Further, let us set up two "brick-engine/storage".




Gravitational brick-storage
Thermal brick-storage




0. Let's measure how effectively the brick transforms PE (potential energy) into W (work)
a. Let's measure how effectively the brick transforms TE (thermal energy) into W (work)


1. Let's raise the brick to height $h_1$ which takes us 200J of work
b. Let's work on the brick to heat it up to $T_1$ (bore into it or something), the boring takes us 200J  of work


2. Let's drop the brick from $h_1$ to $h_0$
c. Let's let the brick cool to something close to $T_0$


3. When the brick hits the ground scale or some device*  we get our 200J back in the from of work (see *), right?
d. When the brick cools, we DON'T get 200J back in the form of work no matter what.
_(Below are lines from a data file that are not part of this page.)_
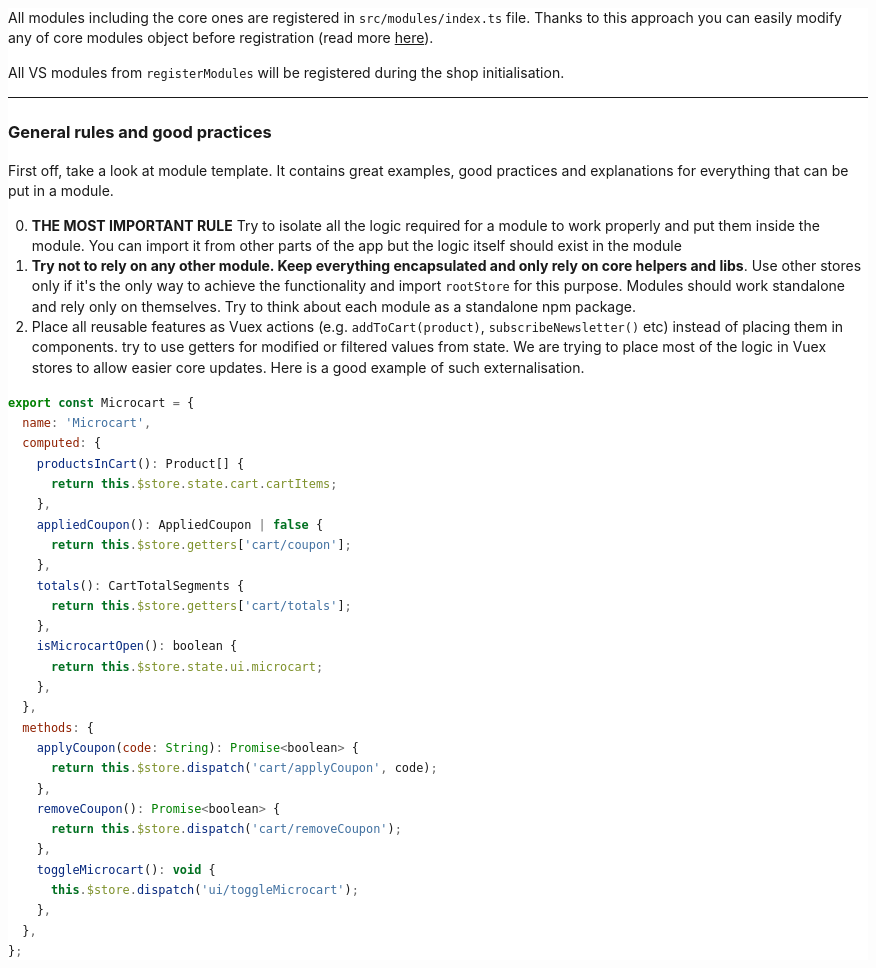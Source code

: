 All modules including the core ones are registered in `src/modules/index.ts` file. Thanks to this approach you can easily modify any of core modules object before registration (read more [here](#extending-and-overriding-vue-storefront-modules)).

All VS modules from `registerModules` will be registered during the shop initialisation.

---

### General rules and good practices

First off, take a look at module template. It contains great examples, good practices and explanations for everything that can be put in a module.

0. **THE MOST IMPORTANT RULE** Try to isolate all the logic required for a module to work properly and put them inside the module. You can import it from other parts of the app but the logic itself should exist in the module
1. **Try not to rely on any other module. Keep everything encapsulated and only rely on core helpers and libs**. Use other stores only if it's the only way to achieve the functionality and import `rootStore` for this purpose. Modules should work standalone and rely only on themselves. Try to think about each module as a standalone npm package.
1. Place all reusable features as Vuex actions (e.g. `addToCart(product)`, `subscribeNewsletter()` etc) instead of placing them in components. try to use getters for modified or filtered values from state. We are trying to place most of the logic in Vuex stores to allow easier core updates. Here is a good example of such externalisation.

```js
export const Microcart = {
  name: 'Microcart',
  computed: {
    productsInCart(): Product[] {
      return this.$store.state.cart.cartItems;
    },
    appliedCoupon(): AppliedCoupon | false {
      return this.$store.getters['cart/coupon'];
    },
    totals(): CartTotalSegments {
      return this.$store.getters['cart/totals'];
    },
    isMicrocartOpen(): boolean {
      return this.$store.state.ui.microcart;
    },
  },
  methods: {
    applyCoupon(code: String): Promise<boolean> {
      return this.$store.dispatch('cart/applyCoupon', code);
    },
    removeCoupon(): Promise<boolean> {
      return this.$store.dispatch('cart/removeCoupon');
    },
    toggleMicrocart(): void {
      this.$store.dispatch('ui/toggleMicrocart');
    },
  },
};
```
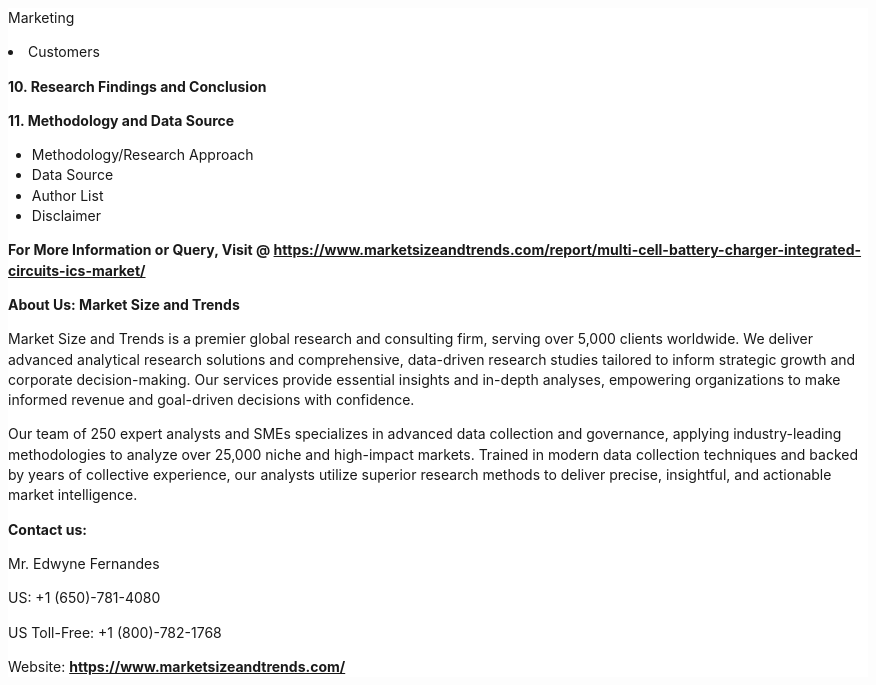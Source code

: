 Marketing</li><li>Customers</li></ul><p><strong>10. Research Findings and Conclusion</strong></p><p><strong>11. Methodology and Data Source</strong></p><ul><li>Methodology/Research Approach</li><li>Data Source</li><li>Author List</li><li>Disclaimer</li></ul></p><p><strong>For More Information or Query, Visit @ <a href="https://www.marketsizeandtrends.com/report/multi-cell-battery-charger-integrated-circuits-ics-market/">https://www.marketsizeandtrends.com/report/multi-cell-battery-charger-integrated-circuits-ics-market/</a></strong></p><p><strong>About Us: Market Size and Trends</strong></p><p>Market Size and Trends is a premier global research and consulting firm, serving over 5,000 clients worldwide. We deliver advanced analytical research solutions and comprehensive, data-driven research studies tailored to inform strategic growth and corporate decision-making. Our services provide essential insights and in-depth analyses, empowering organizations to make informed revenue and goal-driven decisions with confidence.</p><p>Our team of 250 expert analysts and SMEs specializes in advanced data collection and governance, applying industry-leading methodologies to analyze over 25,000 niche and high-impact markets. Trained in modern data collection techniques and backed by years of collective experience, our analysts utilize superior research methods to deliver precise, insightful, and actionable market intelligence.</p><p><strong>Contact us:</strong></p><p>Mr. Edwyne Fernandes</p><p>US: +1 (650)-781-4080</p><p>US Toll-Free: +1 (800)-782-1768</p><p>Website: <strong><a href="https://www.marketsizeandtrends.com/">https://www.marketsizeandtrends.com/</a></strong></p>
So it seems that vanishing gradient of $\Delta h$ (the falling) does not affect the gravitational engine's efficiency, right?
The vanishing gradient of $\Delta T$ (the cooling) does affect the thermal engine's efficiency.
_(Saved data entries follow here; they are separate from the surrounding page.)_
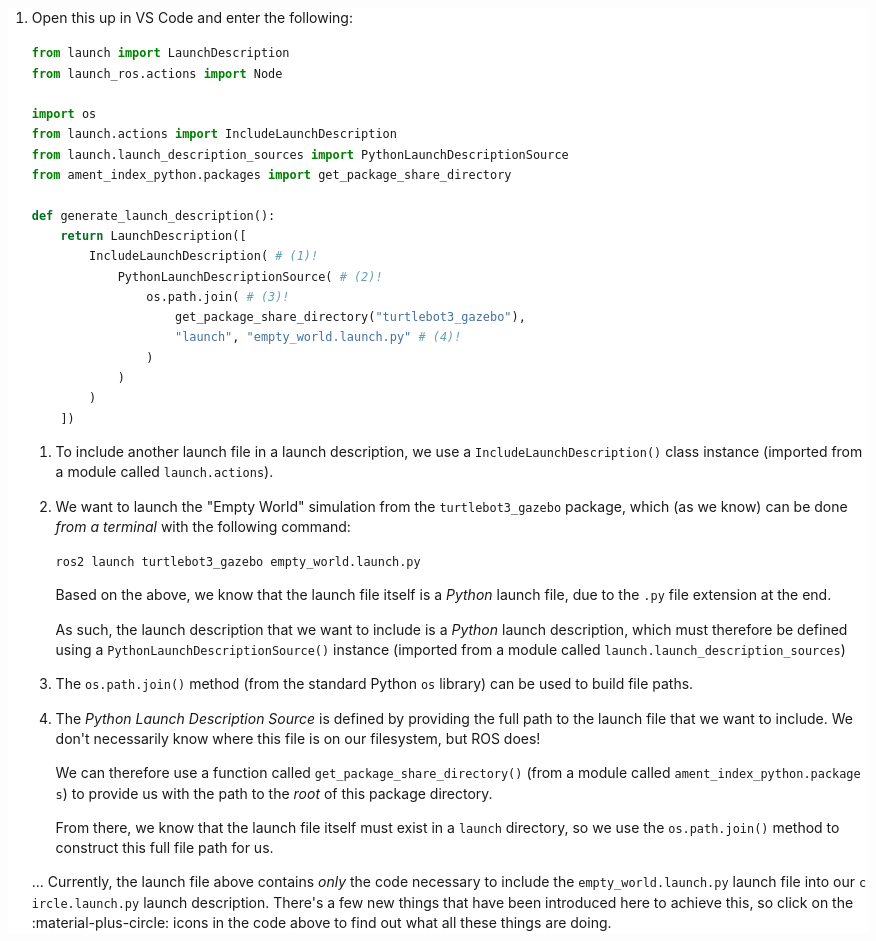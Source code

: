1. Open this up in VS Code and enter the following:

    ```py title="circle.launch.py"
    from launch import LaunchDescription
    from launch_ros.actions import Node

    import os
    from launch.actions import IncludeLaunchDescription
    from launch.launch_description_sources import PythonLaunchDescriptionSource
    from ament_index_python.packages import get_package_share_directory

    def generate_launch_description():
        return LaunchDescription([
            IncludeLaunchDescription( # (1)!
                PythonLaunchDescriptionSource( # (2)!
                    os.path.join( # (3)!
                        get_package_share_directory("turtlebot3_gazebo"), 
                        "launch", "empty_world.launch.py" # (4)!
                    )
                )
            )
        ])
    ``` 

    1. To include another launch file in a launch description, we use a `IncludeLaunchDescription()` class instance (imported from a module called `launch.actions`).
    2. We want to launch the "Empty World" simulation from the `turtlebot3_gazebo` package, which (as we know) can be done *from a terminal* with the following command:

        ``` { .bash .no-copy }
        ros2 launch turtlebot3_gazebo empty_world.launch.py
        ```

        Based on the above, we know that the launch file itself is a *Python* launch file, due to the `.py` file extension at the end.

        As such, the launch description that we want to include is a *Python* launch description, which must therefore be defined using a `PythonLaunchDescriptionSource()` instance (imported from a module called `launch.launch_description_sources`)
        
    3. The `os.path.join()` method (from the standard Python `os` library) can be used to build file paths. 
    4. The *Python Launch Description Source* is defined by providing the full path to the launch file that we want to include. We don't necessarily know where this file is on our filesystem, but ROS does!
    
        We can therefore use a function called `get_package_share_directory()` (from a module called `ament_index_python.packages`) to provide us with the path to the *root* of this package directory.
        
        From there, we know that the launch file itself must exist in a `launch` directory, so we use the `os.path.join()` method to construct this full file path for us.
    
    ... Currently, the launch file above contains *only* the code necessary to include the `empty_world.launch.py` launch file into our `circle.launch.py` launch description. There's a few new things that have been introduced here to achieve this, so click on the :material-plus-circle: icons in the code above to find out what all these things are doing.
*This ground device is capable of transforming KE into work with 100% efficiency, so that all is left for us is to consider whether the brick was able to convert its PE into work with 100% efficiency or not.
Now the questions:

*

*The efficiency of the heat engine is a function of $\Delta T$, but the efficiency of the gravitational engine is NOT a function of $\Delta h$, right?

*Is heat engine unique in this regard? It's unlucky since the thing which powers it (the $\Delta T$) is the same thing which hinders it (since when the engine cools, the $\Delta T$ is getting smaller and the efficiency of the engine drops).

*Are there other "engines" working between other gradients like pressure, voltage, etc., in which efficiency is likewise cursed? The curse being: gradient vanishes and efficiency drops

*Is there a table or a list of all the efficiency formulas somewhere for different types of engines so that I could see whether the "heat engine" is uniquely cursed or not.?

P.S. I sence that there are many holes in the table above. Please, If you see them, make your own version of the given table and the exmaples above (the gradient of height and temperature). Clarifying your version of the above examples, might give me additional food for thoughts.
My mind is in flux and I can't formulate the questions and the table better. Help, if you can. Thanks.
 A: The difference between your two processes is that the left hand column is a reversible process - or, at least, it can be made reversible as long as we use the falling brick to do work without letting its temperature change and without letting energy escape into the environment as, for example, sound waves. The right hand column is an irreversible process. Another way of saying this is that the brick in the left hand column is always in thermal equilibrium with its environment, whereas the brick in the right hand column is not in thermal equilibrium because it is being heated up and cooled down.
All of the energy stored in a reversible process can, in principle, be recovered as work. So an engine based on a reversible process can have an efficiency of $100\%$. But some of the energy stored in an irreversible process is lost as heat energy and cannot be recovered as work. So an engine based on an irreversible process can never be $100\%$ efficient.
Note that a reversible process is a theoretical idealisation. All processes in the real world are irreversible to some extent, although we can make then close to the reversible ideal if we take care to minimise friction, vibration and temperature changes.
A: Entropy is the key here. The heat engine is the only engine type that withdraws entropy (because the heat engine relies on a temperature difference; since entropy is the conjugate thermodynamic variable to temperature, entropy shifts when things cool down). But the work you obtain carries no entropy, and entropy can’t be destroyed. Thus, you must waste some of the available energy to dump the entropy elsewhere. Other engine types don’t encounter this problem because they rely on nonthermal gradients.